• Work order: Could you copy exactly the lines from the start of the records through the one containing "This makes an", both included, and leave out the pictures?

►

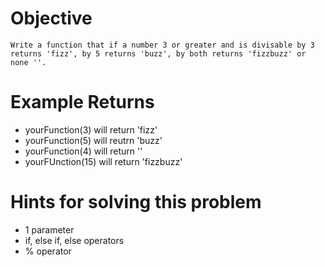 # Objective
    Write a function that if a number 3 or greater and is divisable by 3 returns 'fizz', by 5 returns 'buzz', by both returns 'fizzbuzz' or none ''.

# Example Returns
* yourFunction(3) will return 'fizz'
* yourFunction(5) will reutrn 'buzz'
* yourFunction(4) will return ''
* yourFUnction(15) will return 'fizzbuzz'

# Hints for solving this problem
* 1 parameter
* if, else if, else operators
* % operator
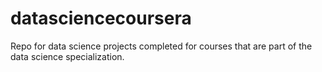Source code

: datasciencecoursera
===================

Repo for data science projects completed for courses that are part of the data science specialization. 
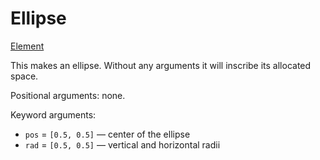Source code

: # Ellipse

<span class="inherit">[Element](#Element)</span>

This makes an ellipse. Without any arguments it will inscribe its allocated space.

Positional arguments: none.

Keyword arguments:
- `pos` = `[0.5, 0.5]` — center of the ellipse
- `rad` = `[0.5, 0.5]` — vertical and horizontal radii
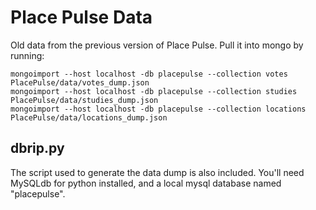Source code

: Place Pulse Data
============
Old data from the previous version of Place Pulse. Pull it into mongo by running:

	mongoimport --host localhost -db placepulse --collection votes PlacePulse/data/votes_dump.json
	mongoimport --host localhost -db placepulse --collection studies PlacePulse/data/studies_dump.json
	mongoimport --host localhost -db placepulse --collection locations PlacePulse/data/locations_dump.json

dbrip.py
----------
The script used to generate the data dump is also included. You'll need MySQLdb for python installed, and a local mysql database named "placepulse".
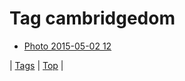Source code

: <!--
title: Tag cambridgedom
date: 2020-06-28T14:57:48.670Z
tags:
-->
# Tag cambridgedom

 * [Photo 2015-05-02 12](117933266427.md)

| [Tags](tags.md) | [Top](index.md) |
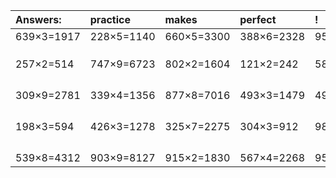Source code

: | Answers: | practice | makes | perfect | ! |
| :--- | :--- | :--- | :--- | :--- |
| 639×3=1917 | 228×5=1140 | 660×5=3300 | 388×6=2328 | 958×6=5748 | 
|   |   |   |   |   | 
|   |   |   |   |   | 
|   |   |   |   |   | 
| 257×2=514 | 747×9=6723 | 802×2=1604 | 121×2=242 | 587×7=4109 | 
|   |   |   |   |   | 
|   |   |   |   |   | 
|   |   |   |   |   | 
|   |   |   |   |   | 
| 309×9=2781 | 339×4=1356 | 877×8=7016 | 493×3=1479 | 490×4=1960 | 
|   |   |   |   |   | 
|   |   |   |   |   | 
|   |   |   |   |   | 
|   |   |   |   |   | 
| 198×3=594 | 426×3=1278 | 325×7=2275 | 304×3=912 | 981×5=4905 | 
|   |   |   |   |   | 
|   |   |   |   |   | 
|   |   |   |   |   | 
|   |   |   |   |   | 
| 539×8=4312 | 903×9=8127 | 915×2=1830 | 567×4=2268 | 953×5=4765 |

◄

• Response to this task:
 # Objective
    Write a function that if a number 3 or greater and is divisable by 3 returns 'fizz', by 5 returns 'buzz', by both returns 'fizzbuzz' or none ''.

# Example Returns
* yourFunction(3) will return 'fizz'
* yourFunction(5) will reutrn 'buzz'
* yourFunction(4) will return ''
* yourFUnction(15) will return 'fizzbuzz'

# Hints for solving this problem
* 1 parameter
* if, else if, else operators
* % operator
Source code

: datasciencecoursera
===================

Repo for data science projects completed for courses that are part of the data science specialization. 
Source code

: # Ellipse

<span class="inherit">[Element](#Element)</span>

This makes an ellipse. Without any arguments it will inscribe its allocated space.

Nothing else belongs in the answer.